Scaling a system requires reevaluating past design decisions and in some situations rebuilding the parts that no longer meet your requirements. We decided this was one of those cases and thus the pipeline needed some re-architecting. Stepping back, the purpose of this component is to accurately ingest logs in as close to real-time as possible. We’ll break this process into two parts: log file ingestion and log processing.
Coordinating the ingestion step is the responsibility of the “Leader,” which acts as a scheduler of sorts. The Leader is responsible for figuring out which log files need to be pulled and "assigning" the log files out to be processed. Each CDN pushes log files at different intervals and both the number and size of these files can vary widely. Processing consists of downloading the files, parsing each one according to a series of CDN-specific logic, and emitting the individual log records in a normalized Protobuf format to Kafka for the next node in the pipeline. The instances performing the processing will be called “Workers.” With all that in mind, here’s the high-level architecture:
Not too bad, right? It's possible to use this same deployment for all CDNs or repeat this structure for each CDN to manage them independently. Here's a quick rundown of what's going on:
- The Leader state is very small, chiefly consisting of a representation of the time up to which we’ve processed all of the logs. We maintain this in a storage system separate from the application so that it can be safely restarted.

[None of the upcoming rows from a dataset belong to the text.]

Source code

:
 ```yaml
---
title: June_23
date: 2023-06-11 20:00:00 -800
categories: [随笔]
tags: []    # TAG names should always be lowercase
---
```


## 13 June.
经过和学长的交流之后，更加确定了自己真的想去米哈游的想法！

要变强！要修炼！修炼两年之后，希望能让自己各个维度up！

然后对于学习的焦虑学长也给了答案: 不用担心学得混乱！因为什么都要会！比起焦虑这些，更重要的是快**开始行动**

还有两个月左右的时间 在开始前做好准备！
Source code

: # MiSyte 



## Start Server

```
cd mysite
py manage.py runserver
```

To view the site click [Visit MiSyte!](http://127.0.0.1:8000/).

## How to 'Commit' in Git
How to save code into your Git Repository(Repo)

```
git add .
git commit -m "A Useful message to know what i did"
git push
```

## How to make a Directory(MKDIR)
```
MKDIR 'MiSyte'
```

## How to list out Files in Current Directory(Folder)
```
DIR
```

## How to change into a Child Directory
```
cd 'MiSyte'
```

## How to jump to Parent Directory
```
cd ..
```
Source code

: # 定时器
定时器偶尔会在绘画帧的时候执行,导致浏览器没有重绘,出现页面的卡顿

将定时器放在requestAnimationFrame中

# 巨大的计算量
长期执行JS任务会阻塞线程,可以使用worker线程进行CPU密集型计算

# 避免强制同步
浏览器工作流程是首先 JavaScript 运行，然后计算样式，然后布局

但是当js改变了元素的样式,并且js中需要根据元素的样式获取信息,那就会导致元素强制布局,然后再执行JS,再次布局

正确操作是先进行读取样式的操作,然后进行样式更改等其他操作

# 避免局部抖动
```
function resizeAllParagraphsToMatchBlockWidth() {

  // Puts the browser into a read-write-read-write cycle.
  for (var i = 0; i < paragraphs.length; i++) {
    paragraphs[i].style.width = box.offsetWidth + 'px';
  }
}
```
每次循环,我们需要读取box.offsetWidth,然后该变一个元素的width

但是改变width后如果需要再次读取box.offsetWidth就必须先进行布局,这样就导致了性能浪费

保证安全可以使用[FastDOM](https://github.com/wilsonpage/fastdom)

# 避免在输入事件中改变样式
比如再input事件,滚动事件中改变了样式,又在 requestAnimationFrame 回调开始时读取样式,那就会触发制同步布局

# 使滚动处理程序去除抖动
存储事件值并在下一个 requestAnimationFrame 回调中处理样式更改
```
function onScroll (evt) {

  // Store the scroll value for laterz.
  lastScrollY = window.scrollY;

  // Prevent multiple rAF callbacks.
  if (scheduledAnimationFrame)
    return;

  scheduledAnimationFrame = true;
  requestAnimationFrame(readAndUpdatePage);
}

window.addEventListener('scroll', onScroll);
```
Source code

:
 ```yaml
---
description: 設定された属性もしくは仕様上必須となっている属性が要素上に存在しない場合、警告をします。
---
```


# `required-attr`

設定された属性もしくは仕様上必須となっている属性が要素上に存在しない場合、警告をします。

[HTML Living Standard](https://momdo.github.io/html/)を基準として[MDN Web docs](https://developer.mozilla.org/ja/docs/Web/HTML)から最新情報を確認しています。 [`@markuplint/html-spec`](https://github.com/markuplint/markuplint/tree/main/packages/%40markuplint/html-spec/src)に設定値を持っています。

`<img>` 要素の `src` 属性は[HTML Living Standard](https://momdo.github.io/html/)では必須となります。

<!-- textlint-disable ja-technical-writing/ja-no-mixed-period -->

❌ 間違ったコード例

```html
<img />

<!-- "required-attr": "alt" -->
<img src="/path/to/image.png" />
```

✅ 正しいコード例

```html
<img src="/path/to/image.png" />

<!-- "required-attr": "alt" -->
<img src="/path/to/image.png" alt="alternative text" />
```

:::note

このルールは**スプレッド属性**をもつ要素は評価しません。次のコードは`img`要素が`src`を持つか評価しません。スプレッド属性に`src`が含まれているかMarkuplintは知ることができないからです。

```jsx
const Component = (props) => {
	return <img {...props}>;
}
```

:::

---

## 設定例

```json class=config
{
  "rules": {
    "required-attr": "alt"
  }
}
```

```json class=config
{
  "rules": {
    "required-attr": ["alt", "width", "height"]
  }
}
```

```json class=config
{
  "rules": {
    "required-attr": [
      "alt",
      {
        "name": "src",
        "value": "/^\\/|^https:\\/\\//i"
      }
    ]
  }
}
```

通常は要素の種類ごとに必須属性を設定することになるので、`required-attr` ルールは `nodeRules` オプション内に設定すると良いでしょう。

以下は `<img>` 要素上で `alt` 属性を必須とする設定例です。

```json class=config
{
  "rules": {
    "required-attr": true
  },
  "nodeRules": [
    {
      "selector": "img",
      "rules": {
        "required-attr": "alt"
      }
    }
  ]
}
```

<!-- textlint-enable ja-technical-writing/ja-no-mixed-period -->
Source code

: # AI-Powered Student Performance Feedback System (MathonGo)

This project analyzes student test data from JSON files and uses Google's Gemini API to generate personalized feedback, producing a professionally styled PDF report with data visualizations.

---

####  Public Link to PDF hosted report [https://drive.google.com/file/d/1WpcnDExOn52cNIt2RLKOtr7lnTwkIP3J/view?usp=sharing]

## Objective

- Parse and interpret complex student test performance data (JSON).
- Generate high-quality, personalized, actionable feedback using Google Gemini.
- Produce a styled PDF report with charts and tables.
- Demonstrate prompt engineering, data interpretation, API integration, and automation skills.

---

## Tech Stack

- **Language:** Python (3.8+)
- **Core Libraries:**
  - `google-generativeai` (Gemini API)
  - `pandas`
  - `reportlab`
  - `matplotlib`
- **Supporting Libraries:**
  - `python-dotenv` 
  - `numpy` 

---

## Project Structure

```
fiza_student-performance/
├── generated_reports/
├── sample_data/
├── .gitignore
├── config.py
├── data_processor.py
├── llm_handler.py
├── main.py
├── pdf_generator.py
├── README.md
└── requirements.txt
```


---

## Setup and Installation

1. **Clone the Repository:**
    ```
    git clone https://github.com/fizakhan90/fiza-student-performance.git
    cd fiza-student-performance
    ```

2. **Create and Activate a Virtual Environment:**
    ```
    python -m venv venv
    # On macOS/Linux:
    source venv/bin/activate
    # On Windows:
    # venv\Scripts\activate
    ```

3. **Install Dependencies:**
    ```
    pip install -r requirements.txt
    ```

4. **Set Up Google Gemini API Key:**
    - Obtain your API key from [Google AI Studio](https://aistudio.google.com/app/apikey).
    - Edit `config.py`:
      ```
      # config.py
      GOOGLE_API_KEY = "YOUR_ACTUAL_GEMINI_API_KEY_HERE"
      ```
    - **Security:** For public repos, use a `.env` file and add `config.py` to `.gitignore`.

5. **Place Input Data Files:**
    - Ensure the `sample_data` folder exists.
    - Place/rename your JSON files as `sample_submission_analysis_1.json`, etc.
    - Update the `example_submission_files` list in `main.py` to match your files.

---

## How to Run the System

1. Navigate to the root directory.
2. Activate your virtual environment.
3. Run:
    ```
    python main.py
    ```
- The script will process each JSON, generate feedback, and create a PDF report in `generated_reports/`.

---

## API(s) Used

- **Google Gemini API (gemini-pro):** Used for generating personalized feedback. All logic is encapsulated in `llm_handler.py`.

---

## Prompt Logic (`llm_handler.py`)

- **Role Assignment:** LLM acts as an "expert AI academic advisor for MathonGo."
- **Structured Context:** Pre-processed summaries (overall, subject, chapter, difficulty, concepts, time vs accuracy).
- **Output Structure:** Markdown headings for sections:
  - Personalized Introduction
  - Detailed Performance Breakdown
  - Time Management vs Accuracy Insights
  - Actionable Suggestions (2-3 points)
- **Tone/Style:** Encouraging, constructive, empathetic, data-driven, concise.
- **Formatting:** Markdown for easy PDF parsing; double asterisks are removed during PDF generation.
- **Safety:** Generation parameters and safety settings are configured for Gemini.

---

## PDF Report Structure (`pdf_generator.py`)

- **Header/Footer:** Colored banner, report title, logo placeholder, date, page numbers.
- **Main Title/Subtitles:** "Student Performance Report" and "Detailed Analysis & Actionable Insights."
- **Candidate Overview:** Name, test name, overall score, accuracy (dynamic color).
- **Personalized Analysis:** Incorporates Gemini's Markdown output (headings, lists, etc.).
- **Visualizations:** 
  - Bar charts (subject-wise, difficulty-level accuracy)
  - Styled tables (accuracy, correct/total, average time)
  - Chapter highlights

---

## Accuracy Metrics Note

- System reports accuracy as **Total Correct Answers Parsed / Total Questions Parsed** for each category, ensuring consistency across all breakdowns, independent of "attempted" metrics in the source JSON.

- As mentioned, it's the Leader's job to go figure out what log files need ingesting. It accomplishes this by looking at the remote source (GCS buckets) and filtering for any files that match the time we're interested in.
- Each file is written as a separate message to a Kafka topic (cdn-log-files).
- One or more Worker processes are reading files off of this topic and parsing each individual log line specific to that CDN.
- Each parsed log line is individually written to another Kafka topic (cdn-logs).
- Any downstream services can read from this topic and do additional processing or aggregate and emit the records to another source.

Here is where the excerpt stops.